Problem requirements → Whenever the word "Example" shows up in a line of the data, copy that line.

Segment Start: Raw data

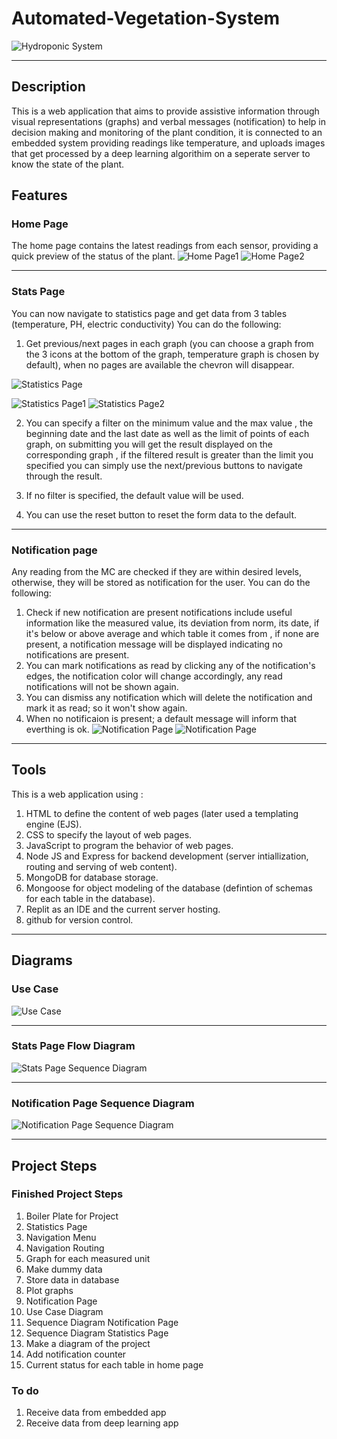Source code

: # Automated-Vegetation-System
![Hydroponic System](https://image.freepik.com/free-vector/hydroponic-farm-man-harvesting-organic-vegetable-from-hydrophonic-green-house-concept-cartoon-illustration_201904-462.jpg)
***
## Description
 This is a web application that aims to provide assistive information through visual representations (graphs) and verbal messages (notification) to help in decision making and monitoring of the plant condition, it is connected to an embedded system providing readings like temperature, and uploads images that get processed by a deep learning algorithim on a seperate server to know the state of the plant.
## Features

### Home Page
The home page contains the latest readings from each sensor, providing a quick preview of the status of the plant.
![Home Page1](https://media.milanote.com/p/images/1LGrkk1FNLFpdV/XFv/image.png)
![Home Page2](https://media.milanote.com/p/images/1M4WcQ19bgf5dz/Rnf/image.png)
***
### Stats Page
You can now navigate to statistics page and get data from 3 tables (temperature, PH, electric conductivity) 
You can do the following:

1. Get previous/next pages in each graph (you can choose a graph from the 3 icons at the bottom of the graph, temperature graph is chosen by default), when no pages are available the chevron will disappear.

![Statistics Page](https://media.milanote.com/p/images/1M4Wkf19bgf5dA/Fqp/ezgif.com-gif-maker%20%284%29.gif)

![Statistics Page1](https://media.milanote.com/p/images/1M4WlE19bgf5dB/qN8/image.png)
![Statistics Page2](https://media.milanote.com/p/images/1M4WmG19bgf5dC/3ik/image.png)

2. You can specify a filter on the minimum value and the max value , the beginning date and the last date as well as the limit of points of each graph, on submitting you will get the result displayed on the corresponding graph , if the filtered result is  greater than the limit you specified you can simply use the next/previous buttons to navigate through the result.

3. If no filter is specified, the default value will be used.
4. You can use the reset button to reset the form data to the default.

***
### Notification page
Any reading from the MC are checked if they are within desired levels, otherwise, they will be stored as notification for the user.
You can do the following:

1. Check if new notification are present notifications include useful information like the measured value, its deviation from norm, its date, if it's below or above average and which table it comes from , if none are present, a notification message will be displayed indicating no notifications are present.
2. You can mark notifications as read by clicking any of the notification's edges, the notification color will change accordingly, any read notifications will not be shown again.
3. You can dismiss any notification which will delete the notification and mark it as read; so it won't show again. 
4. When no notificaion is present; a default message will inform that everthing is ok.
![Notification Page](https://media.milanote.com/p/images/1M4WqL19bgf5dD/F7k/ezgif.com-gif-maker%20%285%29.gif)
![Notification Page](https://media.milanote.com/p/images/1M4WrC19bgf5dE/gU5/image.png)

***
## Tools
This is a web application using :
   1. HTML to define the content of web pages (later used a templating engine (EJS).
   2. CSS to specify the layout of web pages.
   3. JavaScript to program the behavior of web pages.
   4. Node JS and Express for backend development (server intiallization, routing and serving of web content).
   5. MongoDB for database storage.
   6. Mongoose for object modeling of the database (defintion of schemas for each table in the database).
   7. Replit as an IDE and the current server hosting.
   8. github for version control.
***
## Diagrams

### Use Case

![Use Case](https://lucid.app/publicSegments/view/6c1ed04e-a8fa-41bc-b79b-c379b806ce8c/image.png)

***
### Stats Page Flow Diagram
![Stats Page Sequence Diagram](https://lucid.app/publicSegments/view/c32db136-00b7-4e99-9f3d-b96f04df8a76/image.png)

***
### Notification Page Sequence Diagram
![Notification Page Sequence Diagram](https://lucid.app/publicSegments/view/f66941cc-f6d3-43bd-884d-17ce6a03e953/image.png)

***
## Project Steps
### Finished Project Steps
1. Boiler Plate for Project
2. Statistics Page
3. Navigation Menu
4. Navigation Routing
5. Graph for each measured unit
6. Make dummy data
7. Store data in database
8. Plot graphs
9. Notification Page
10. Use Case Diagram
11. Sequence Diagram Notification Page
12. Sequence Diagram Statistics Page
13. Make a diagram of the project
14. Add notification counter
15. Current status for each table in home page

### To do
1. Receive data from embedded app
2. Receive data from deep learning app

Segment End: Raw data
Segment Start: Raw data

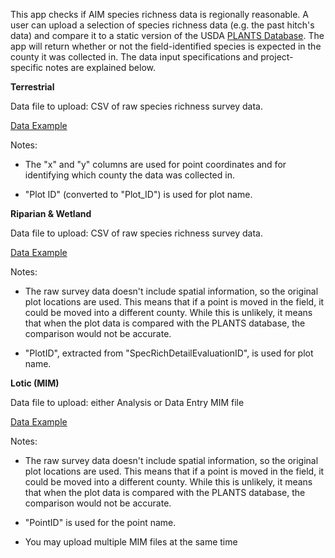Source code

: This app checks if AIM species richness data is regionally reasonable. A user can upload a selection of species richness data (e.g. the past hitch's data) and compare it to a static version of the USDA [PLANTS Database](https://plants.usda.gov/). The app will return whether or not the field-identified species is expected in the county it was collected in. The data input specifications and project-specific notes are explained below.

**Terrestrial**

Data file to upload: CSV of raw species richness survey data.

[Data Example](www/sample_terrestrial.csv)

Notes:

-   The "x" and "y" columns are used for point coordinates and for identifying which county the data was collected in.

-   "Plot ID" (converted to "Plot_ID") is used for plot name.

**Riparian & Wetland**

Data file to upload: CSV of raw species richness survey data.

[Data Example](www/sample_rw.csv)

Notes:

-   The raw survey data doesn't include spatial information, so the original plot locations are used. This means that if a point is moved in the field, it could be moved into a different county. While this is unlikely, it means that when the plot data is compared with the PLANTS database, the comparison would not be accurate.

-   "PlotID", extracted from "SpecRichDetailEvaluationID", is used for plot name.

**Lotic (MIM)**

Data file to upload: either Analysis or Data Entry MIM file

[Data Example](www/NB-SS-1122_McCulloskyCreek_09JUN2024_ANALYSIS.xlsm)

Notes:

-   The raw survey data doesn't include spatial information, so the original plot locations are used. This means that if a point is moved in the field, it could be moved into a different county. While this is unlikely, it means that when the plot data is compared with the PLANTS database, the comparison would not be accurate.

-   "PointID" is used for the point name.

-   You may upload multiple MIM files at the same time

Segment End: Raw data

Solved problem →
[Data Example](www/sample_terrestrial.csv)
[Data Example](www/sample_rw.csv)
[Data Example](www/NB-SS-1122_McCulloskyCreek_09JUN2024_ANALYSIS.xlsm)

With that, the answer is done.